#### What you should do
Return the lines of the listing below exactly as they appear, beginning at the one with "- goprotobuf compatibility" and stopping after the one with "Simple randomizer with"; do not include pictures.
☆ ☆ ☆ ☆
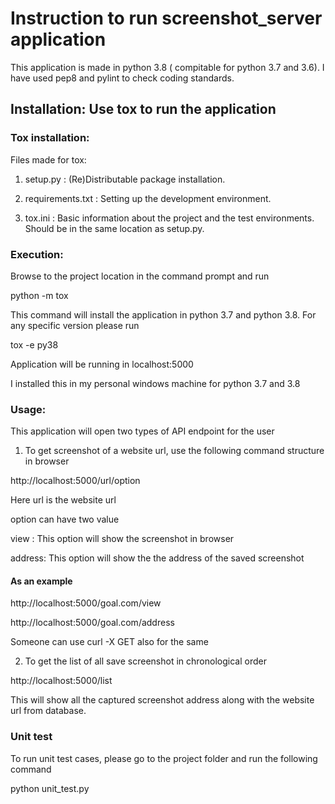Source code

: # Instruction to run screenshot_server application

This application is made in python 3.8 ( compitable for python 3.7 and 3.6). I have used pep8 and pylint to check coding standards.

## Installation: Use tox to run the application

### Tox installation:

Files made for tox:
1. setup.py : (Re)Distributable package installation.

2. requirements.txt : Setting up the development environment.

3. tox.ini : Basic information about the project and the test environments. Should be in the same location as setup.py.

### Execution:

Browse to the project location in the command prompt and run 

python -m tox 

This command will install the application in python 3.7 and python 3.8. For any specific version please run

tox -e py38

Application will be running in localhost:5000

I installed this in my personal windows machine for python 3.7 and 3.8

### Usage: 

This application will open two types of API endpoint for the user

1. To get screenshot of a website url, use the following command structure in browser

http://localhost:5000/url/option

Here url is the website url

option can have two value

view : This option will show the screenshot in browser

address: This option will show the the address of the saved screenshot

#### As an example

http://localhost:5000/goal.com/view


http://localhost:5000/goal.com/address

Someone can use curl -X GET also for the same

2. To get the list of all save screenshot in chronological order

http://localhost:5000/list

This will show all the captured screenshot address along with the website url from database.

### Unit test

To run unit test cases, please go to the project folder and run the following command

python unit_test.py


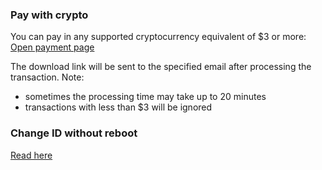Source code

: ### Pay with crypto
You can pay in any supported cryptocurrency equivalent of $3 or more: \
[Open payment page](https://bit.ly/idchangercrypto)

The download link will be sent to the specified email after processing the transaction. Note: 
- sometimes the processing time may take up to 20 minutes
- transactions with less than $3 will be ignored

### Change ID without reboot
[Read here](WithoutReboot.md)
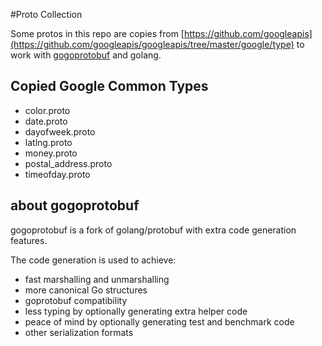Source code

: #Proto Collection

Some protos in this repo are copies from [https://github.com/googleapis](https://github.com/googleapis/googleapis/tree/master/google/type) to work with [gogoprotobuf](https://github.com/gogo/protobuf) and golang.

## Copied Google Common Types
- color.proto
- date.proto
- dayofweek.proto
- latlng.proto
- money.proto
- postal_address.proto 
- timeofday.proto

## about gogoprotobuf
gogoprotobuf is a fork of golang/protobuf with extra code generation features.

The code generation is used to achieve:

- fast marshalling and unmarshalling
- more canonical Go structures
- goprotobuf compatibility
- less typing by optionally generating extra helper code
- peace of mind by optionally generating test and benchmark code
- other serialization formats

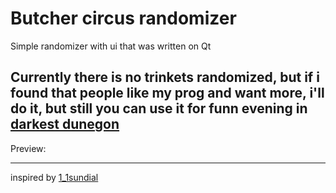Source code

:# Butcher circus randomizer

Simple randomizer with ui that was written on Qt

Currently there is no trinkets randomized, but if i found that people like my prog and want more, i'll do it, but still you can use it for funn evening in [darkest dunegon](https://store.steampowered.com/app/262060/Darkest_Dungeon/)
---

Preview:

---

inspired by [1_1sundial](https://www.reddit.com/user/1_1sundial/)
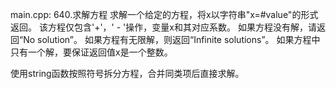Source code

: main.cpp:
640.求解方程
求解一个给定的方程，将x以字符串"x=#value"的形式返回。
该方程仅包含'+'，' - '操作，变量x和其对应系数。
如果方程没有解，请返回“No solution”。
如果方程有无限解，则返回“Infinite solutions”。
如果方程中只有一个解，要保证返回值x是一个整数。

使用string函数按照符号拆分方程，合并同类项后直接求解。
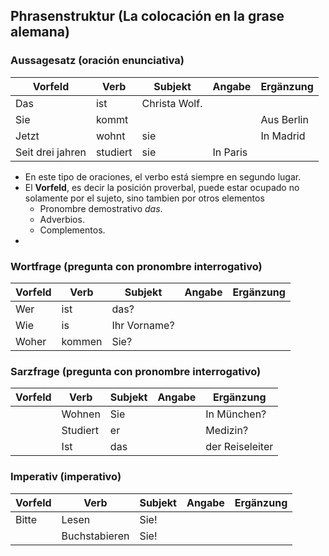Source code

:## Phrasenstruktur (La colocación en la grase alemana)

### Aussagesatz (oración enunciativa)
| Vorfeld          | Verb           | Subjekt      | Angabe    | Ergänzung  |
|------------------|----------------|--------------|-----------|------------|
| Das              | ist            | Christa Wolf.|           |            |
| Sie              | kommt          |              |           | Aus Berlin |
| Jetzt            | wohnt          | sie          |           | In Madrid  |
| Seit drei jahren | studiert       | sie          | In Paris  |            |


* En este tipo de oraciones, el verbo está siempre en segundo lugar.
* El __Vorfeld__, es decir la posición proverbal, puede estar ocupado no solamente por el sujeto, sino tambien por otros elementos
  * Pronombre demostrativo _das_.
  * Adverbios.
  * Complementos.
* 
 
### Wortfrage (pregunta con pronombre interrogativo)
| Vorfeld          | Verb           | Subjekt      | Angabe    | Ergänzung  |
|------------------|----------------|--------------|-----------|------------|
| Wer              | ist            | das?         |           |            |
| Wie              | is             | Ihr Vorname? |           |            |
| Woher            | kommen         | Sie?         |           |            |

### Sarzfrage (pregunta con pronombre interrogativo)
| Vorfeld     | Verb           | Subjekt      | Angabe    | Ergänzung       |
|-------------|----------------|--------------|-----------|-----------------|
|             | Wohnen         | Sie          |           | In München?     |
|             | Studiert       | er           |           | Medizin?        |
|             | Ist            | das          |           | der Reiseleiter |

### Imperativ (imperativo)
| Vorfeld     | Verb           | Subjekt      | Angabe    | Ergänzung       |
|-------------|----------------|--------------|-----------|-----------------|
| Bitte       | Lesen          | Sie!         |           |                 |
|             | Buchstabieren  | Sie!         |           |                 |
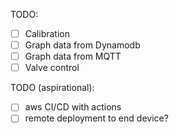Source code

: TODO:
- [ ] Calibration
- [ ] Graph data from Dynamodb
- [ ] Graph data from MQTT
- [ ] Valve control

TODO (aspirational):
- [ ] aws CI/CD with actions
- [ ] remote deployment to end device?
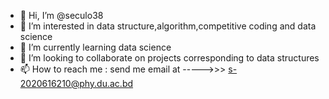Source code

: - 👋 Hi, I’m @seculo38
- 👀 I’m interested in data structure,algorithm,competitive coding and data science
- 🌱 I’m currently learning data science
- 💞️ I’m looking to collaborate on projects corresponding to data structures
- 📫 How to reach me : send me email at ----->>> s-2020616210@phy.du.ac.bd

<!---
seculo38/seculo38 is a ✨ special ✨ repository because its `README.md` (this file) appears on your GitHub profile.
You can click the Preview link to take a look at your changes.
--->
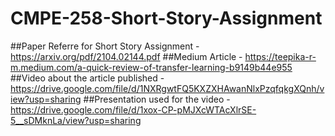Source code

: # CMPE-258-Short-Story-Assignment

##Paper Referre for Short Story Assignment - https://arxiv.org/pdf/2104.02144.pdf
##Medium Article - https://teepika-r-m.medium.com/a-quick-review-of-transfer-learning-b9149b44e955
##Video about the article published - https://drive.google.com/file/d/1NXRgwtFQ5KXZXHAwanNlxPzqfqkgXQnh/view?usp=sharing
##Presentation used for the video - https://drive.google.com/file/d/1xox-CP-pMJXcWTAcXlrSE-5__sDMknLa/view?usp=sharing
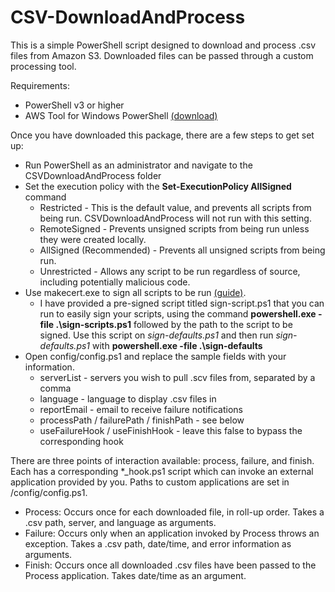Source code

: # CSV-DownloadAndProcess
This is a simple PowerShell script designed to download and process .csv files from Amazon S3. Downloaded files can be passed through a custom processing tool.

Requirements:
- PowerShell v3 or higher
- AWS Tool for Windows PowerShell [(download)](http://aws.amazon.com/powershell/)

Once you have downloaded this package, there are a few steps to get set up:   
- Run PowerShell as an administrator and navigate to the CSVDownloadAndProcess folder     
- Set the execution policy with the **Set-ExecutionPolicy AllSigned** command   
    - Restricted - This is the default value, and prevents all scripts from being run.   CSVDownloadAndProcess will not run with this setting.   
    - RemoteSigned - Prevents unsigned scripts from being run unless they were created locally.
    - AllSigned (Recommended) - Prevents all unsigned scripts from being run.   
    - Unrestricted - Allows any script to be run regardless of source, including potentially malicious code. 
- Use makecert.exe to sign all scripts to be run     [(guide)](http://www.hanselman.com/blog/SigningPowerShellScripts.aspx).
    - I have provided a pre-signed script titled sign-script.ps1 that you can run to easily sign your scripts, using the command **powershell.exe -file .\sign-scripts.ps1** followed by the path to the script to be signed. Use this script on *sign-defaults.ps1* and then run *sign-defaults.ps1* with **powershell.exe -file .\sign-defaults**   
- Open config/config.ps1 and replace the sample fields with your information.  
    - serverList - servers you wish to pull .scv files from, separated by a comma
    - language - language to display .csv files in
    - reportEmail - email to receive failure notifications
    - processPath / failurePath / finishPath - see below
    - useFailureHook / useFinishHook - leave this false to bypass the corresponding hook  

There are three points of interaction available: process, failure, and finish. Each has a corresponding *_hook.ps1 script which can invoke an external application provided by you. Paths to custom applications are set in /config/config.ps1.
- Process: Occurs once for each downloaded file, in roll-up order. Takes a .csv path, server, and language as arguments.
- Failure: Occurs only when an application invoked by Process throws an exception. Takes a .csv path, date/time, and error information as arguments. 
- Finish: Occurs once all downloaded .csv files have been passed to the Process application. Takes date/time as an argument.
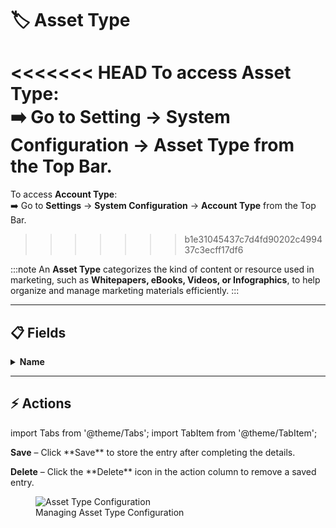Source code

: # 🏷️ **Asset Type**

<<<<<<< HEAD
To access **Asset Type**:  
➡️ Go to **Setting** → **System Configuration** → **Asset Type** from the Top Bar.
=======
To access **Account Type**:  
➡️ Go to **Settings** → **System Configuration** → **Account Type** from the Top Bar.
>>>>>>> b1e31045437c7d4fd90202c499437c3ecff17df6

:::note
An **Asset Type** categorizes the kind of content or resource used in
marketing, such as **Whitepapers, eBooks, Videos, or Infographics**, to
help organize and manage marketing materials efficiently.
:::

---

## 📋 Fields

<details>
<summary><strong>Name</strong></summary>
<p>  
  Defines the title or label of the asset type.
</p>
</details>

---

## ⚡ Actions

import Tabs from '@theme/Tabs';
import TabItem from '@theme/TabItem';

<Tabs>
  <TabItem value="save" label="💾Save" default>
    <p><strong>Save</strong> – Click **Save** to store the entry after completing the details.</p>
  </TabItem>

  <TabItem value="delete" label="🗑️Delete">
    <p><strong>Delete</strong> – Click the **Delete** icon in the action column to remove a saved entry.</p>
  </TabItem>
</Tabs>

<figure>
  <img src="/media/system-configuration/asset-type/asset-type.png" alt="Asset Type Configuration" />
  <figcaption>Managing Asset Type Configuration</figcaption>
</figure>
☆ ☆ ☆ ☆
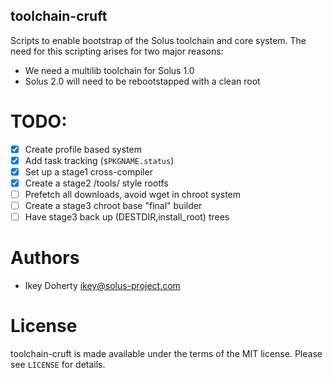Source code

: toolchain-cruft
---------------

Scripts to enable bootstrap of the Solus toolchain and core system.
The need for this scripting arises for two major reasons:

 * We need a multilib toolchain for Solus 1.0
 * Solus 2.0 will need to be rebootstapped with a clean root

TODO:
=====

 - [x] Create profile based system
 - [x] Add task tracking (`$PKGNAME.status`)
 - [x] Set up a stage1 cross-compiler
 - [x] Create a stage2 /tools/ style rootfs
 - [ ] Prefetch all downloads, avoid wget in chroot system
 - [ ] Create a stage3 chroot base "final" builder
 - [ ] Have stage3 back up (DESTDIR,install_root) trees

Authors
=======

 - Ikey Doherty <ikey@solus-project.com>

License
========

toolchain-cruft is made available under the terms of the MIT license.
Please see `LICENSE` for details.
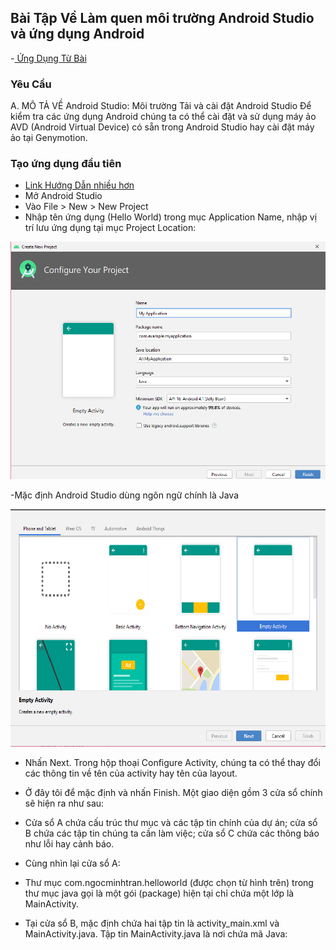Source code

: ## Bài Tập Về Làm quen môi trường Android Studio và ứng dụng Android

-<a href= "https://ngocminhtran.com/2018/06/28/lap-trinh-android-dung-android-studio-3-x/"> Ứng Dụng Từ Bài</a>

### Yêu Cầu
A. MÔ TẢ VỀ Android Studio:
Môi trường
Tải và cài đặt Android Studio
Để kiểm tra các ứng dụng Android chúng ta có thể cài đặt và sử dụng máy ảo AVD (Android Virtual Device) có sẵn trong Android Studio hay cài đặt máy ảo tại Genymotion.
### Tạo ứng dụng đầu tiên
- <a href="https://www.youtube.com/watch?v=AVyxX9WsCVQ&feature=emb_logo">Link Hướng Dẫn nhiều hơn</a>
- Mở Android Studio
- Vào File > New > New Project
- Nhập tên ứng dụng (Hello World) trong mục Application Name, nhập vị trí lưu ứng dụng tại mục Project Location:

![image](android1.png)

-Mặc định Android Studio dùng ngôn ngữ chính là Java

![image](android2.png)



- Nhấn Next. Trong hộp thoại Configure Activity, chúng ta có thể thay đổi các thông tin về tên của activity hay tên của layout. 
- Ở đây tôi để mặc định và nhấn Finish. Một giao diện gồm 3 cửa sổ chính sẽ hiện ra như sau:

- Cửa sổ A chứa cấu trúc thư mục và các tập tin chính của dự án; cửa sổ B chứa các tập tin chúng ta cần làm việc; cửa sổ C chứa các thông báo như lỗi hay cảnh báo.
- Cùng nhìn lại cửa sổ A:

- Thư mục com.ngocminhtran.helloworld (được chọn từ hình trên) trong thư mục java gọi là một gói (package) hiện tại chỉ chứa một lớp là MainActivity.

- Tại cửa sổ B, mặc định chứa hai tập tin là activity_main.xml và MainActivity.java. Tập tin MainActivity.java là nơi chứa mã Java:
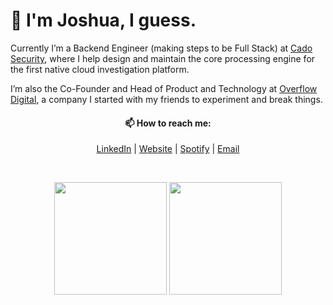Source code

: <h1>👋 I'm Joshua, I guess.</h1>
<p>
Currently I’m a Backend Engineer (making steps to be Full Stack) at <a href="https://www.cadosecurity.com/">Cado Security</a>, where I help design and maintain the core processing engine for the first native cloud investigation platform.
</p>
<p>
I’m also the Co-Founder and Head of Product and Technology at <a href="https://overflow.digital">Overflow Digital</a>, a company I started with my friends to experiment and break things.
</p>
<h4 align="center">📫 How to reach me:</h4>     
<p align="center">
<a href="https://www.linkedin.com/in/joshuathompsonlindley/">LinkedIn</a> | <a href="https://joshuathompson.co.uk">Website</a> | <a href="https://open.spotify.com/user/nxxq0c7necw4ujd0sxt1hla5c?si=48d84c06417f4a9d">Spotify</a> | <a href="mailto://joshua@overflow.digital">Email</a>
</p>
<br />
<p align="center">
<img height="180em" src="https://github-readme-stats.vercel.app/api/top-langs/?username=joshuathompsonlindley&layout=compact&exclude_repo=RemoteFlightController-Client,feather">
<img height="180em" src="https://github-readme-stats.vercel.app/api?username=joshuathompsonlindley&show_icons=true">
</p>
☆ ☆ ☆ ☆
#### Task answer
- goprotobuf compatibility
- less typing by optionally generating extra helper code
- peace of mind by optionally generating test and benchmark code
- other serialization formats

Source code

:# Butcher circus randomizer

Simple randomizer with ui that was written on Qt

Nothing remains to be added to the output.